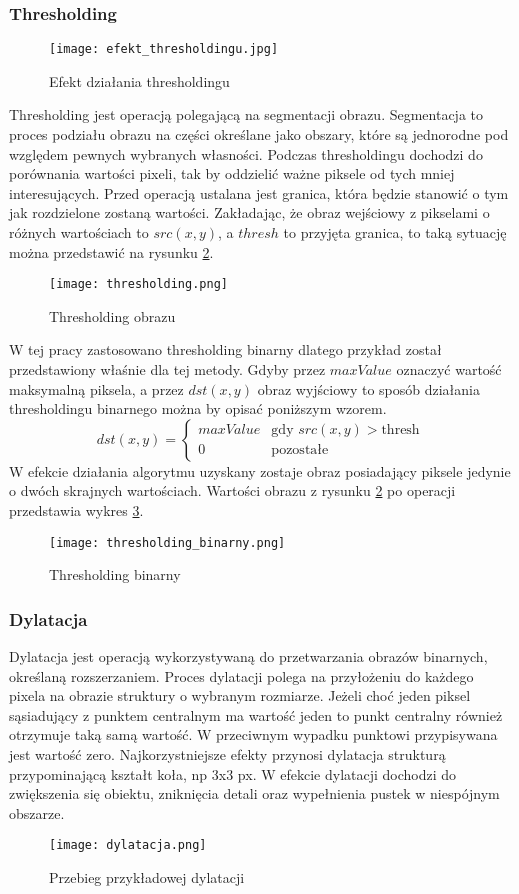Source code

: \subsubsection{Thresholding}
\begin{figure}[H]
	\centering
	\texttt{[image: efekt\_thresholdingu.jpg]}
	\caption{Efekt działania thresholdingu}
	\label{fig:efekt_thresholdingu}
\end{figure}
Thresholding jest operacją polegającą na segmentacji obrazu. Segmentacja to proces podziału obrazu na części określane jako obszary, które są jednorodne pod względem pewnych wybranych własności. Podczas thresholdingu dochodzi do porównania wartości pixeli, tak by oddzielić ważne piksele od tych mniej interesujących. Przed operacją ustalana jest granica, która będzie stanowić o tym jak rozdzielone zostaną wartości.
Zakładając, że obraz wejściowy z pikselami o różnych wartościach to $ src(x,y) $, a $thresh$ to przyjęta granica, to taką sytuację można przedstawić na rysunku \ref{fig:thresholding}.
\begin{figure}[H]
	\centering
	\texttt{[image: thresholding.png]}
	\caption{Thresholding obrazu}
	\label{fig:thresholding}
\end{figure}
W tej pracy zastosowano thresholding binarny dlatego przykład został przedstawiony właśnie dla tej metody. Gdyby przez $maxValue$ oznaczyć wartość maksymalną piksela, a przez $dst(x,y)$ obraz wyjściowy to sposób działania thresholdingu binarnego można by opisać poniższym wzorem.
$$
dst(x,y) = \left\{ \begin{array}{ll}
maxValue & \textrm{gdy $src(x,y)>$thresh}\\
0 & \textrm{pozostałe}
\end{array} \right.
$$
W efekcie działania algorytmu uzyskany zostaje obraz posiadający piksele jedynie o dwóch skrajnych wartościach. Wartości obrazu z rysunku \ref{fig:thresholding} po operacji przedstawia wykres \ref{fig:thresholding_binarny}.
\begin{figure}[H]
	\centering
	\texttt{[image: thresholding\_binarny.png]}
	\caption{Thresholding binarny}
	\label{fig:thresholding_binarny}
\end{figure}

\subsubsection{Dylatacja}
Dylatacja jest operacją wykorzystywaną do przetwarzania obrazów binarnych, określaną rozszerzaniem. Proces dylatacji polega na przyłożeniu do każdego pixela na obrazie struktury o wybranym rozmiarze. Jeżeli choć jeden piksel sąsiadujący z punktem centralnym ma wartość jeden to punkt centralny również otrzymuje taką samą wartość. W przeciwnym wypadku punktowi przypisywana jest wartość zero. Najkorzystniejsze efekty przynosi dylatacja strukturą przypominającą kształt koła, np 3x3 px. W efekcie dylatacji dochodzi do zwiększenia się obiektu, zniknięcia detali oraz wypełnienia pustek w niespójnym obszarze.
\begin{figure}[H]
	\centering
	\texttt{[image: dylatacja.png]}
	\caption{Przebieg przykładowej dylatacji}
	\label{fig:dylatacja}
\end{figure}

--

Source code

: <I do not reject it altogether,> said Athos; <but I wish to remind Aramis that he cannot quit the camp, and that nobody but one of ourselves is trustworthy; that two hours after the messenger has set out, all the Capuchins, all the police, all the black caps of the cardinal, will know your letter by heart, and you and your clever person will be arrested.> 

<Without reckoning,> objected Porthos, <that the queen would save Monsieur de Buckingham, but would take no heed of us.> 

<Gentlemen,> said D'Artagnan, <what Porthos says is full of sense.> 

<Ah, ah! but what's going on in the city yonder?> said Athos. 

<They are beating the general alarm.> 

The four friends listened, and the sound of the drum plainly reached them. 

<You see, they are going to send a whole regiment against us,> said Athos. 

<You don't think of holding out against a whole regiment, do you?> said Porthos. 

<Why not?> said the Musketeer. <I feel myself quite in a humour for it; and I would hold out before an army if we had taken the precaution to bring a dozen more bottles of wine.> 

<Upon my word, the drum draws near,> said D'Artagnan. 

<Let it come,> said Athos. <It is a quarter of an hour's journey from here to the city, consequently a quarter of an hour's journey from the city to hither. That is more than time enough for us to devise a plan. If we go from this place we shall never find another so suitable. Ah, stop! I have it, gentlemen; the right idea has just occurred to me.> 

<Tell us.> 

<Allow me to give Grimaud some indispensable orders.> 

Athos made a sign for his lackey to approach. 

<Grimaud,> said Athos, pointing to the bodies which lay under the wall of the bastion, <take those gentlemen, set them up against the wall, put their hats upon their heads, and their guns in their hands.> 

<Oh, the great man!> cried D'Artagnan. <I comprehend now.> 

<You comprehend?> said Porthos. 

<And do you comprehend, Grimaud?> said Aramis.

TASK BRIEF: Filter the data above down to lines with the word "city", and copy them.

RESULT OF THIS TASK:
<Ah, ah! but what's going on in the city yonder?> said Athos. 
<Let it come,> said Athos. <It is a quarter of an hour's journey from here to the city, consequently a quarter of an hour's journey from the city to hither. That is more than time enough for us to devise a plan. If we go from this place we shall never find another so suitable. Ah, stop! I have it, gentlemen; the right idea has just occurred to me.> 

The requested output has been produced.